Exit Over Growth: Only ₹2,150 crore of the IPO was a fresh issue. The remaining ₹5,128 crore went to private equity and early backers, signaling a major investor exit.
Lenskart’s IPO The Listing Day Rollercoaster
The stock saw heavy volatility throughout the day:
| Time | Movement | Notes |
|---|---|---|
| 10:00 AM | Opened weak at ₹395, dropped to ₹355 | 11% below issue price |
| 11:30 AM | Recovered steadily | Institutional buying visible |
| 3:30 PM | Closed at ₹404.55 on NSE | Mild recovery by end of day |
Institutional buyers picked up shares on dips, while retail investors appeared cautious.
Lenskart IPO What Experts and Investors Are Saying
Investor Sentiment on X (formerly Twitter):
| Mood | What People Said |
|---|---|
| Retail disappointment | “Applied because of Peyush Bansal, now minus ₹2,000 per lot” |
| Meme trend | “Lenskart investors searching for exit without glasses” |
| Long-term believers | “Wait for ₹350-370 dip, 20% CAGR coming” |
Why Some Analysts Still Suggest Holding
- Massive Market Potential: India’s eyewear sector is projected to grow at 13% CAGR, reaching ₹1.48 lakh crore by 2030. Nearly 65% of people needing glasses don’t yet have one.
- Strong Retail Network: Over 2,700 stores worldwide (2,067 in India, 656 overseas), with most new stores breaking even within 10 months.
- Tech Innovation: Lenskart plans to launch AI-powered smart glasses by December 2025, backed by robotic manufacturing and advanced virtual try-on technology.
- Leadership: Founder Peyush Bansal’s 15-year journey has positioned the brand ahead of Titan in several urban markets.
- Global Expansion: Its subsidiary Owndays is performing strongly across Japan and Southeast Asia.
Lenskart’s IPO Should You Buy or Wait?
Short Term: Analysts expect the stock to remain range-bound between ₹380–₹430, with limited upside in the near term.
Long Term: A drop to ₹350–₹370 could offer value entry.

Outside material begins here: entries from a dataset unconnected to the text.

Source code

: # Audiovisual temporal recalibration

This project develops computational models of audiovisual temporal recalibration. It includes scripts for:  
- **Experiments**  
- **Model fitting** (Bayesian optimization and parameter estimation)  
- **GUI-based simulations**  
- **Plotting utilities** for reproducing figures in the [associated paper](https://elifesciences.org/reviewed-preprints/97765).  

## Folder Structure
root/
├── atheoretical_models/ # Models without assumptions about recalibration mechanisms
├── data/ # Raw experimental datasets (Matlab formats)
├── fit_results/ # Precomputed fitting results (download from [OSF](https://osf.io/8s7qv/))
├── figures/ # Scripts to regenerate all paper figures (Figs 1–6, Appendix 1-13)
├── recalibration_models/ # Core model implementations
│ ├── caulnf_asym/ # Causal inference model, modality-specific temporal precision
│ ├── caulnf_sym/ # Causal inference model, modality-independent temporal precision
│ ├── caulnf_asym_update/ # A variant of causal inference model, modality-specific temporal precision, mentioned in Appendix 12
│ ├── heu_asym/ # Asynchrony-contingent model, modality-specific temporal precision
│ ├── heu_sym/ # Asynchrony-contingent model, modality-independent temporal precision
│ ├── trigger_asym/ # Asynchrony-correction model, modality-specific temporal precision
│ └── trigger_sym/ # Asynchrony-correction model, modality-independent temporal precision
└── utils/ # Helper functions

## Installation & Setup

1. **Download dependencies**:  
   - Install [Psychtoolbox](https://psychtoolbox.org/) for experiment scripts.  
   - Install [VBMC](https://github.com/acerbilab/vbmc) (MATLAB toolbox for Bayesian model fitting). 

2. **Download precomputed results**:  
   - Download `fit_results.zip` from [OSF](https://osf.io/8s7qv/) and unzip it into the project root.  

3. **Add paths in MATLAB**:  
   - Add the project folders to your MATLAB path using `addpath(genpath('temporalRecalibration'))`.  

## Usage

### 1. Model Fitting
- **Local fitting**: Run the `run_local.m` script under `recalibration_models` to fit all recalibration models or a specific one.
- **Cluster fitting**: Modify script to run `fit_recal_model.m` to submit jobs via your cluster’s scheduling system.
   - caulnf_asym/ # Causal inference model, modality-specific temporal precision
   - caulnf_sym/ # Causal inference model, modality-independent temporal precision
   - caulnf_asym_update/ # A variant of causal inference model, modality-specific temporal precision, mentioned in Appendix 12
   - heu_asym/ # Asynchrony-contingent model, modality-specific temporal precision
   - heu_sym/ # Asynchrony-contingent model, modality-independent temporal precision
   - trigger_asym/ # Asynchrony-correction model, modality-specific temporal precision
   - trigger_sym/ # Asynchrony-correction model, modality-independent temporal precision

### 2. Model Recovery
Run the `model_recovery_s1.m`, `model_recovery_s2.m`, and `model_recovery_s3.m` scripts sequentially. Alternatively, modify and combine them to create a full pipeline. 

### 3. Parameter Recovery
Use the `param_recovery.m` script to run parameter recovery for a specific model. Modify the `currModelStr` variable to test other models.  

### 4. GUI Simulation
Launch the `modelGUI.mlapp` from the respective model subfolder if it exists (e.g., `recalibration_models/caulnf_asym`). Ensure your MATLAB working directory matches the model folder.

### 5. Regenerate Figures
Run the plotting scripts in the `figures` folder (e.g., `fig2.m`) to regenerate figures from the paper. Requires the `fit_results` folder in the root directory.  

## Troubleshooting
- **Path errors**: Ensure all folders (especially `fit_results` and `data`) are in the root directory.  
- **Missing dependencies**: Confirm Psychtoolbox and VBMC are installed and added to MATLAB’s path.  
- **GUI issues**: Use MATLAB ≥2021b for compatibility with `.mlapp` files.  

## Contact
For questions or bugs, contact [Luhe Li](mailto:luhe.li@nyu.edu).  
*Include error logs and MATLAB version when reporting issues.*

About 81% of new stores are already profitable within a year, indicating operational strength.
For Allottees: Investors who received shares in the IPO may consider holding for 6–12 months instead of exiting early.
Lenskart vs. Peers
| Company | PE Ratio | EV/Sales | Listing Day Return |
|---|---|---|---|
| Lenskart | 235x | 10.1x | -3% to +0.6% |
| Nykaa | 180x | 8x | +90% (2021) |
| Paytm | Loss | — | -27% (2021) |
| Mamaearth | 120x | 6x | -2% (2023) |
Conclusion On Lenskart’s IPO
Lenskart’s debut proved that hype cannot replace valuation discipline. Despite its leadership in India’s eyewear market, the IPO pricing left little room for short-term gains. Investors may find better entry points once the valuation stabilizes and Q3 results confirm sustained profitability.